Tuesday, November 06, 2007

Raúl Baduel

Former Defense Minister (and retired general) Raúl Baduel, who played a key role in bringing Chávez back to power in 2002, came out against the constitutional reforms, calling them the equivalent of a coup (and consequently has been labeled a traitor by Chávez).

This is major news, but there is something even more interesting—he just started a blog. As you might guess, the comments are intense.


Anonymous,  10:22 PM  

I saw the press conference. Very impressive. The government is already vilifying him with all the power of the state controlled media.

Anonymous,  5:58 AM  

Mr. Baduel. You are a breath of fresh air in Venezuela. I support president Chavez's policies for the poor, for the oppressed and the respect he has earned in the international community. On the same token, the country has to develop a strong economy and make more Venezuelan involved in this process of change rather than deepening the divisions. Mr. Baduel has defended the principles of the revolution when he had a lot to lose and is a genuine leader of people at his command. However, it is sad that as things stand in Venezuela you cannot defend the revolution and at the same time tell the president where he is wrong without avoiding being called traitor, rat, pawn of the imperialism and so forth. Venezuela was building something unique, a humanistic socialism in an open democracy. Even if you are convinced of socialism it is better to accept that others can think differently and even convince the people to vote for them if they can. It is quite hard to tell Venezuela's people to renounce to what they have gained in this process. However, by forcing them to wear a strait jacket you can only alienate more the ones who don't know what socialism really means and the people who have been opposing the process either by misinformation or by conviction.
I believe it is necessary that you Mr. Baduel continue fighting for your convictions as you are one of the few with the moral stature to have his voice heard by Venezuelans.

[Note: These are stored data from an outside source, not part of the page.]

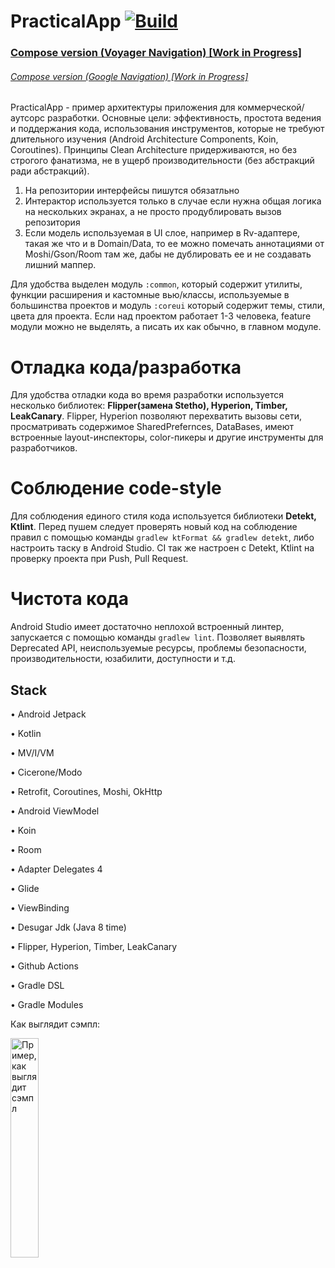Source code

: # PracticalApp  [![Build](https://github.com/zakrodionov/PracticalApp/actions/workflows/Build.yml/badge.svg)](https://github.com/zakrodionov/PracticalApp/actions/workflows/Build.yml)

### [Compose version (Voyager Navigation) [Work in Progress]](https://github.com/zakrodionov/PracticalApp/tree/feature/compose_voyager_navigation)
###### [Compose version (Google Navigation) [Work in Progress]](https://github.com/zakrodionov/PracticalApp/tree/feature/compose)

PracticalApp - пример архитектуры приложения для коммерческой/аутсорс разработки. Основные цели: эффективность, простота ведения и поддержания кода, использования инструментов, которые не требуют
длительного изучения (Android Architecture Components, Koin, Coroutines). Принципы Clean Architecture придерживаются, но без строгого фанатизма, не в ущерб производительности (без абстракций ради абстракций).

1. На репозитории интерфейсы пишутся обязатльно
2. Интерактор используется только в случае если нужна общая логика на нескольких экранах, а не просто продублировать вызов репозитория
3. Если модель используемая в UI слое, например в Rv-адаптере, такая же что и в Domain/Data, то ее можно помечать аннотациями от Moshi/Gson/Room там же, дабы не дублировать ее
и не создавать лишний маппер.

Для удобства выделен модуль `:common`, который содержит утилиты, функции расширения и кастомные вью/классы, используемые в
большинства проектов и модуль `:coreui` который содержит темы, стили, цвета для проекта. Если над проектом работает 1-3 человека, feature модули можно не выделять, а писать их как обычно, в главном модуле.

# Отладка кода/разработка
Для удобства отладки кода во время разработки используется несколько библиотек: **Flipper(замена Stetho), Hyperion, Timber, LeakCanary**.
Flipper, Hyperion позволяют перехватить вызовы сети, просматривать содержимое SharedPrefernces, DataBases, имеют встроенные layout-инспекторы, color-пикеры и другие инструменты для разработчиков.

# Соблюдение code-style
Для соблюдения единого стиля кода используется библиотеки **Detekt, Ktlint**. Перед пушем следует проверять новый код на соблюдение правил с помощью команды `gradlew ktFormat && gradlew detekt`, либо настроить
таску в Android Studio. CI так же настроен с Detekt, Ktlint на проверку проекта при Push, Pull Request.

# Чистота кода
Android Studio имеет достаточно неплохой встроенный линтер, запускается с помощью команды `gradlew lint`. Позволяет выявлять Deprecated API, неиспользуемые ресурсы, проблемы безопасности, производительности, юзабилити, доступности и т.д.

## Stack
• Android Jetpack

• Kotlin

• MV/I/VM 

• Cicerone/Modo

• Retrofit, Coroutines, Moshi, OkHttp

• Android ViewModel

• Koin

• Room

• Adapter Delegates 4

• Glide

• ViewBinding

• Desugar Jdk (Java 8 time)

• Flipper, Hyperion, Timber, LeakCanary

• Github Actions

• Gradle DSL

• Gradle Modules

 Как выглядит сэмпл:  
   
<img src="https://user-images.githubusercontent.com/27068529/119772938-9c4d9980-bec8-11eb-9512-319c4f427e4b.jpg" alt="Пример, как выглядит сэмпл" width="30%">

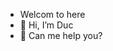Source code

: - Welcom to here
- 👋 Hi, I’m Duc
- 👀 Can me help you?
<!---
nguyendinhduc1102/nguyendinhduc1102 is a ✨ special ✨ repository because its `README.md` (this file) appears on your GitHub profile.
You can click the Preview link to take a look at your changes.
--->
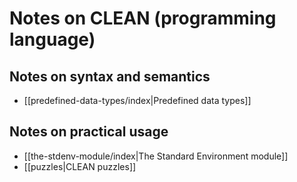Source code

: # Notes on CLEAN (programming language)

## Notes on syntax and semantics

- [[predefined-data-types/index|Predefined data types]]

## Notes on practical usage

- [[the-stdenv-module/index|The Standard Environment module]]
- [[puzzles|CLEAN puzzles]]
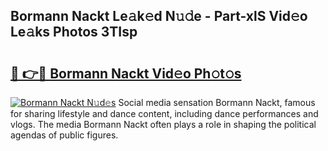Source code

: ## Bormann Nackt Le𝚊k𝚎d N𝚞𝚍e - Part-xlS Vid𝚎o Le𝚊ks Photos 3TIsp

# <h2><a href="http://fb74c9c.evod.top/?m=Bormann+Nackt">🔗 👉🔴 Bormann Nackt Vid𝚎o Ph𝚘t𝚘s</a></h2>

[![Bormann Nackt N𝚞d𝚎s](https://i.imgur.com/8V9OHl7.gif)](http://fb74c9c.evod.top/?m=Bormann+Nackt)
Social media sensation Bormann Nackt, famous for sharing lifestyle and dance content, including dance performances and vlogs. The media Bormann Nackt often plays a role in shaping the political agendas of public figures. 
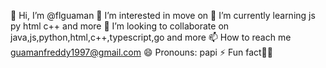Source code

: 👋 Hi, I’m @flguaman
👀 I’m interested in move on
🌱 I’m currently learning js py html c++ and more
💞️ I’m looking to collaborate on java,js,python,html,c++,typescript,go and more
📫 How to reach me guamanfreddy1997@gmail.com
😄 Pronouns: papi
⚡ Fun fact🤾‍♂️
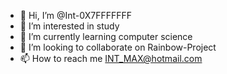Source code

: - 👋 Hi, I’m @Int-0X7FFFFFFF
- 👀 I’m interested in study
- 🌱 I’m currently learning computer science
- 💞️ I’m looking to collaborate on Rainbow-Project
- 📫 How to reach me INT_MAX@hotmail.com

<!---
Int-0X7FFFFFFF/Int-0X7FFFFFFF is a ✨ special ✨ repository because its `README.md` (this file) appears on your GitHub profile.
You can click the Preview link to take a look at your changes.
--->
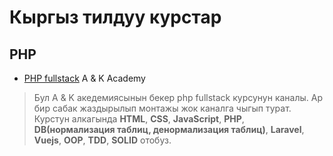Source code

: # Кыргыз тилдуу курстар
## PHP

- [PHP fullstack](https://youtube.com/channel/UCWgkPuGhHVek65-Obi6hGHQ) A & K Academy

>  Бул A & K акедемиясынын бекер php fullstack курсунун каналы.
> Ар бир сабак жаздырылып монтажы жок каналга чыгып турат.
> Курстун алкагында **HTML**, **CSS**, **JavaScript**, **PHP**, **DB(нормализация таблиц, денормализация таблиц)**, **Laravel**, **Vuejs**, **OOP**, **TDD**, **SOLID** отобуз. 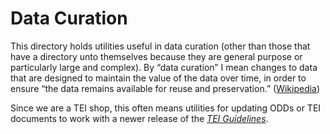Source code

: # Data Curation

This directory holds utilities useful in data curation (other than those that
have a directory unto themselves because they are general purpose or
particularly large and complex). By “data curation” I mean changes to
data that are designed to maintain the value of the data over time, in
order to ensure “the data remains available for reuse and
preservation.”
([Wikipedia](https://en.wikipedia.org/wiki/Data_curation))

Since we are a TEI shop, this often means utilities for updating ODDs
or TEI documents to work with a newer release of the _[TEI
Guidelines](https://tei-c.org/Vault/P5/current/doc/tei-p5-doc/en/html/)_.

Justin Delacour 12:11 PM  

Looks to me that Baduel is trying to position himself for a future run against Chavez. Under such a scenario, he would lose and Chavismo would emerge stronger than ever because a Chavez/Baduel rivalry would shift the political spectrum leftward (just as the Chavez/Arias rivalry did). From a purely political standpoint, it would make perfect sense for the government to villainize Baduel not only to inoculate its followers against Baduel's position on the constitutional reforms but also to improve Baduel's standing among the political opposition.

Greg Weeks 4:00 PM  

My impression is that the Chávez reaction was a gut one and not necessarily so strategic, but let's see how it progresses.

Anonymous,  4:10 PM  

Manipulation is convenient to the government I see

Justin Delacour 4:22 PM  

My impression is that the Chávez reaction was a gut one and not necessarily so strategic, but let's see how it progresses.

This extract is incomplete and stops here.